Desde la sociología política, mis referentes académicos —Savicki, Gaiti y Dulong— han desarrollado marcos analíticos útiles para comprender este fenómeno. Según Dulong, los actores políticos no solo son producto de sus ideas, sino también de sus trayectorias institucionales, redes y formas de socialización. En el caso del Frente Amplio, lo que vemos es una elite política emergente sin anclaje institucional tradicional, pero tampoco con la densidad social que caracteriza a los movimientos transformadores auténticos. Gaiti, por su parte, advierte sobre el riesgo de una “autonomía ficticia” cuando los actores no son capaces de crear nuevas instituciones ni de transformar las existentes, reproduciendo las lógicas que antes criticaban.

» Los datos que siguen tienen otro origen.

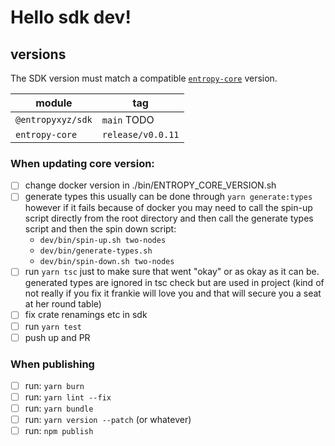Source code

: # Hello sdk dev!

## versions

The SDK version must match a compatible [`entropy-core`](https://github.com/entropyxyz/entropy-core) version.

<!-- TODO: -->

module | tag
---|---
`@entropyxyz/sdk` | `main` TODO
`entropy-core` | `release/v0.0.11`


### When updating core version:

- [ ] change docker version in ./bin/ENTROPY_CORE_VERSION.sh
- [ ] generate types
      this usually can be done through `yarn generate:types` however if it fails because of docker you may need to call the spin-up script directly from the root directory and then call the generate types script and then the spin down script:
  - `dev/bin/spin-up.sh two-nodes`
  - `dev/bin/generate-types.sh`
  - `dev/bin/spin-down.sh two-nodes`
- [ ] run `yarn tsc` just to make sure that went "okay" or as okay as it can be. generated types are ignored in tsc check but are used in project (kind of not really if you fix it frankie will love you and that will secure you a seat at her round table)
- [ ] fix crate renamings etc in sdk
- [ ] run `yarn test`
- [ ] push up and PR

### When publishing

- [ ] run: `yarn burn`
- [ ] run: `yarn lint --fix`
- [ ] run: `yarn bundle`
- [ ] run: `yarn version --patch` (or whatever)
- [ ] run: `npm publish`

El Frente Amplio —especialmente en figuras como Gabriel Boric, Giorgio Jackson o Camila Vallejo— ha construido su liderazgo en gran medida a partir del capital simbólico de las movilizaciones estudiantiles, pero ha terminado por incorporar prácticas y lógicas propias de la vieja Concertación. De hecho, muchos de sus cuadros provienen sociológicamente de ese mundo: hijos de funcionarios públicos, académicos o políticos de la transición, aunque ideológicamente se presenten como su negación. Es una generación que hereda los códigos de poder de la Concertación, pero sin su experiencia ni su pragmatismo político, lo que ha derivado en una gestión marcada por la improvisación, el amiguismo y la falta de profundidad técnica.

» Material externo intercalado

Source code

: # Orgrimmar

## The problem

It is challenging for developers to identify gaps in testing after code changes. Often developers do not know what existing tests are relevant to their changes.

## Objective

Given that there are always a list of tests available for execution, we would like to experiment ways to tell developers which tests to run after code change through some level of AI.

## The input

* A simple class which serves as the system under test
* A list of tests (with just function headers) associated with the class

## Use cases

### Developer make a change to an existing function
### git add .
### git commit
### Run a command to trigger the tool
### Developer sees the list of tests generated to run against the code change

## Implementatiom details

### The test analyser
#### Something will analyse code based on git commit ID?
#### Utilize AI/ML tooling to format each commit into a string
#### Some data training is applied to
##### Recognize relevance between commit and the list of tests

El caso ProCultura es paradigmático en este sentido. La fundación, liderada por Alberto Larraín, muestra cómo se ha extendido una red de convenios y recursos públicos gestionados por personas que se conocen más por afinidad política o personal que por competencias profesionales. La cercanía entre Larraín y figuras del Frente Amplio —como Diego Ibáñez o miembros de Convergencia Social— no es casual. Forma parte de una estructura de poder informal basada en vínculos afectivos más que en capacidades, algo que Savicki advierte como un obstáculo estructural para la construcción de legitimidad democrática en los partidos modernos.

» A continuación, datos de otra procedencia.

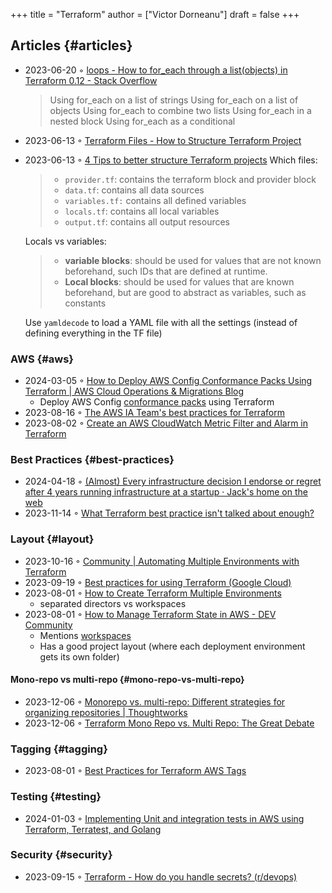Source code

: +++
title = "Terraform"
author = ["Victor Dorneanu"]
draft = false
+++

## Articles {#articles}

-   2023-06-20 ◦ [loops - How to for_each through a list(objects) in Terraform 0.12 - Stack Overflow](https://stackoverflow.com/questions/58594506/how-to-for-each-through-a-listobjects-in-terraform-0-12)

    > Using for_each on a list of strings
    > Using for_each on a list of objects
    > Using for_each to combine two lists
    > Using for_each in a nested block
    > Using for_each as a conditional
-   2023-06-13 ◦ [Terraform Files - How to Structure Terraform Project](https://spacelift.io/blog/terraform-files)
-   2023-06-13 ◦ [4 Tips to better structure Terraform projects](https://xebia.com/blog/four-tips-to-better-structure-terraform-projects/)
    Which files:

    > -   `provider.tf`: contains the terraform block and provider block
    > -   `data.tf`: contains all data sources
    > -   `variables.tf:` contains all defined variables
    > -   `locals.tf`: contains all local variables
    > -   `output.tf`: contains all output resources

    Locals vs variables:

    > -   **variable blocks**: should be used for values that are not known beforehand, such IDs that are defined at runtime.
    > -   **Local blocks**: should be used for values that are known beforehand, but are good to abstract as variables, such as constants

    Use `yamldecode` to load a YAML file with all the settings (instead of defining everything in the TF file)


### AWS {#aws}

-   2024-03-05 ◦ [How to Deploy AWS Config Conformance Packs Using Terraform | AWS Cloud Operations &amp; Migrations Blog](https://aws.amazon.com/blogs/mt/how-to-deploy-aws-config-conformance-packs-using-terraform/)
    -   Deploy AWS Config [conformance packs](https://github.com/awslabs/aws-config-rules/tree/master/aws-config-conformance-packs) using Terraform
-   2023-08-16 ◦ [The AWS IA Team's best practices for Terraform](https://aws-ia.github.io/standards-terraform/)
-   2023-08-02 ◦ [Create an AWS CloudWatch Metric Filter and Alarm in Terraform](https://spin.atomicobject.com/2021/04/07/aws-cloudwatch-metric-filter-alarm-terraform/)


### Best Practices {#best-practices}

-   2024-04-18 ◦ [(Almost) Every infrastructure decision I endorse or regret after 4 years running infrastructure at a startup · Jack's home on the web](https://cep.dev/posts/every-infrastructure-decision-i-endorse-or-regret-after-4-years-running-infrastructure-at-a-startup/)
-   2023-11-14 ◦ [What Terraform best practice isn't talked about enough?](https://www.reddit.com/r/Terraform/comments/17qkfwm/what_terraform_best_practice_isnt_talked_about/?rdt=34153)


### Layout {#layout}

-   2023-10-16 ◦ [Community | Automating Multiple Environments with Terraform](https://community.aws/tutorials/automating-multiple-environments-with-terraform)
-   2023-09-19 ◦ [Best practices for using Terraform (Google Cloud)](https://cloud.google.com/docs/terraform/best-practices-for-terraform)
-   2023-08-01 ◦ [How to Create Terraform Multiple Environments](https://getbetterdevops.io/terraform-create-infrastructure-in-multiple-environments/)
    -   separated directors vs workspaces
-   2023-08-01 ◦ [How to Manage Terraform State in AWS - DEV Community](https://dev.to/aws-builders/how-to-manage-terraform-state-in-aws-1001)
    -   Mentions [workspaces](https://developer.hashicorp.com/terraform/language/state/workspaces)
    -   Has a good project layout (where each deployment environment gets its own folder)


#### Mono-repo vs multi-repo {#mono-repo-vs-multi-repo}

-   2023-12-06 ◦ [Monorepo vs. multi-repo: Different strategies for organizing repositories | Thoughtworks](https://www.thoughtworks.com/en-de/insights/blog/agile-engineering-practices/monorepo-vs-multirepo)
-   2023-12-06 ◦ [Terraform Mono Repo vs. Multi Repo: The Great Debate](https://www.hashicorp.com/blog/terraform-mono-repo-vs-multi-repo-the-great-debate)


### Tagging {#tagging}

-   2023-08-01 ◦ [Best Practices for Terraform AWS Tags](https://engineering.deptagency.com/best-practices-for-terraform-aws-tags)


### Testing {#testing}

-   2024-01-03 ◦ [Implementing Unit and integration tests in AWS using Terraform, Terratest, and Golang](https://blog.playgroundtech.io/implementing-unit-and-integration-tests-in-aws-using-terraform-terratest-and-golang-5f92c676ede1)


### Security {#security}

-   2023-09-15 ◦ [Terraform - How do you handle secrets? (r/devops)](https://www.reddit.com/r/devops/comments/10a7j78/terraform_how_do_you_handle_secrets/)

Un ejemplo local de esta desconexión con la realidad territorial es Daniela Dresdner, ex delegada presidencial del Biobío. Pese a estar en una posición privilegiada para impulsar control político y transparencia, nunca fiscalizó de manera efectiva las irregularidades en los convenios de Rodrigo Díaz. Su silencio es aún más preocupante si se considera su rol como representante del Ejecutivo en una región donde el «Caso Fundaciones» ha tenido impactos concretos. Esta omisión no puede ser vista como simple descoordinación: es reflejo de una forma de hacer política que privilegia la lealtad interna por sobre el deber institucional, donde el mérito se supedita al amiguismo.
Ahora bien, sería injusto no reconocer que dentro del Frente Amplio hay figuras valiosas. Gonzalo Winter es, sin duda, un tremendo actor político, con una enorme capacidad de análisis, solidez conceptual y una dialéctica que destaca incluso en un Congreso muchas veces superficial. Sin embargo, su propio sector —lejos de fortalecer su liderazgo— ha terminado por perjudicar sus posibilidades presidenciales, arrastrándolo en el desprestigio derivado de casos de corrupción y de un evidente nulo trabajo con bases sociales en las regiones. La falta de implantación territorial, la escasa conexión con organizaciones sociales y la mirada centralista han sido errores estructurales que, si no se corrigen, condenarán al FA a una irrelevancia creciente.
En conclusión, el Frente Amplio ha demostrado un enorme talento para captar el deseo de cambio de una parte importante de la ciudadanía, pero ha fracasado en construir un proyecto político con actores preparados, responsables y conectados con las realidades sociales más urgentes. Su discurso progresista queda vacío cuando sus prácticas reproducen —y a veces empeoran— los vicios de la vieja política. Si no se atreven a someterse a una verdadera autocrítica, no transformarán el país: simplemente cambiarán los rostros del poder sin alterar sus estructuras de fondo.